Le film est né de là, en m’inspirant aussi de Rachel Dolezal, cette femme blanche qui s’identifiait comme noire. Elle m’a fasciné pendant le Covid. À ce moment, il y avait beaucoup de questions de transidentité qui ont été mises au goût du jour, des questions pour lesquelles il n’y avait pas de réponses. J’ai voulu imaginer toutes les réactions possibles à ce type de situation. Et puis, comme souvent avec les courts métrages, j’avais très peu de moyens. On a tourné dans un appartement prêté, avec des amis. Je n’avais même pas besoin de toucher le décor. Ça a été une super expérience.

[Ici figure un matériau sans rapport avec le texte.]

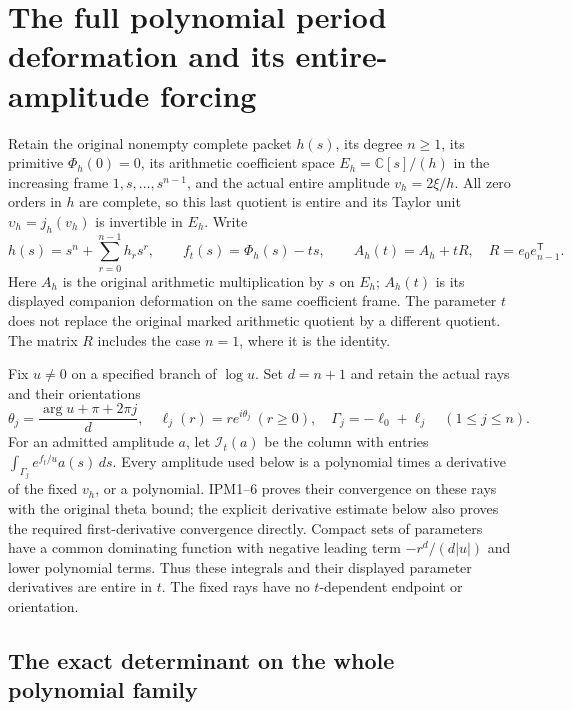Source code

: \documentclass[11pt,a4paper]{article}
\begin{document}


\section{The full polynomial period deformation and its entire-amplitude forcing}
\label{GraphV3:sec:pde-full-deformation}

Retain the original nonempty complete packet $h(s)$, its degree $n\geq1$,
its primitive $\Phi_h(0)=0$, its arithmetic coefficient space
$E_h=\mathbb{C}[s]/(h)$ in the increasing frame $1,s,\ldots,s^{n-1}$,
and the actual entire amplitude $v_h=2\xi/h$. All zero orders in $h$
are complete, so this last quotient is entire and its Taylor unit
$\upsilon_h=j_h(v_h)$ is invertible in $E_h$. Write
\[
 h(s)=s^n+\sum_{r=0}^{n-1}h_rs^r,\qquad
 f_t(s)=\Phi_h(s)-ts,\qquad
 A_h(t)=A_h+tR,\quad R=e_0e_{n-1}^{\mathsf T}.
 \tag{PDE1}
\]
Here $A_h$ is the original arithmetic multiplication by $s$ on $E_h$;
$A_h(t)$ is its displayed companion deformation on the same coefficient
frame. The parameter $t$ does not replace the original marked arithmetic
quotient by a different quotient. The matrix $R$ includes the case
$n=1$, where it is the identity.

Fix $u\ne0$ on a specified branch of $\log u$. Set $d=n+1$ and retain
the actual rays and their orientations
\[
 \theta_j=\frac{\arg u+\pi+2\pi j}{d},\quad
 \ell_j(r)=re^{i\theta_j}\ (r\geq0),\quad
 \Gamma_j=-\ell_0+\ell_j\quad(1\leq j\leq n).
 \tag{PDE2}
\]
For an admitted amplitude $a$, let $\mathcal I_t(a)$ be the column with
entries $\int_{\Gamma_j}e^{f_t/u}a(s)\,ds$. Every amplitude used below is
a polynomial times a derivative of the fixed $v_h$, or a polynomial.
IPM1--6 proves their convergence on these rays with the original theta
bound; the explicit derivative estimate below also proves the required
first-derivative convergence directly. Compact sets of parameters have
a common dominating function with negative leading term
$-r^d/(d|u|)$ and lower polynomial terms. Thus these integrals and their
displayed parameter derivatives are entire in $t$. The fixed rays have
no $t$-dependent endpoint or orientation.

\subsection{The exact determinant on the whole polynomial family}
\end{document}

Tu souhaites réitérer l’exercice ?
S.C. : Oui, clairement. En fait, avant Alliés, j’avais déjà écrit un autre court, plus ambitieux, que je voulais tourner à New York. J’ai eu du mal à le financer mais il est toujours dans mes cartons. Ma carrière d’acteur avance vite, plus vite que mes désirs de réalisateur, mais j’essaie de développer les deux en parallèle. J’essaye de développer un long aussi. J’ai toujours voulu réaliser, bien avant de penser à jouer. Je ne savais pas que j’avais un talent pour la comédie, à la base. Ce qui me fascinait, c’était de comprendre comment une œuvre pouvait provoquer des émotions fortes.

« Alliés »
Tu avais cette curiosité très jeune ?
S.C. : Oui, vers 12 ans déjà. Pas forcément sur des questions d’identité — ça, c’est venu plus tard — mais sur la manière dont on crée de la peur, de la joie, de l’émotion. Le cinéma me semblait plus accessible que d’autres formes, comme le théâtre, à cet âge-là : j’avais accès à tellement de films…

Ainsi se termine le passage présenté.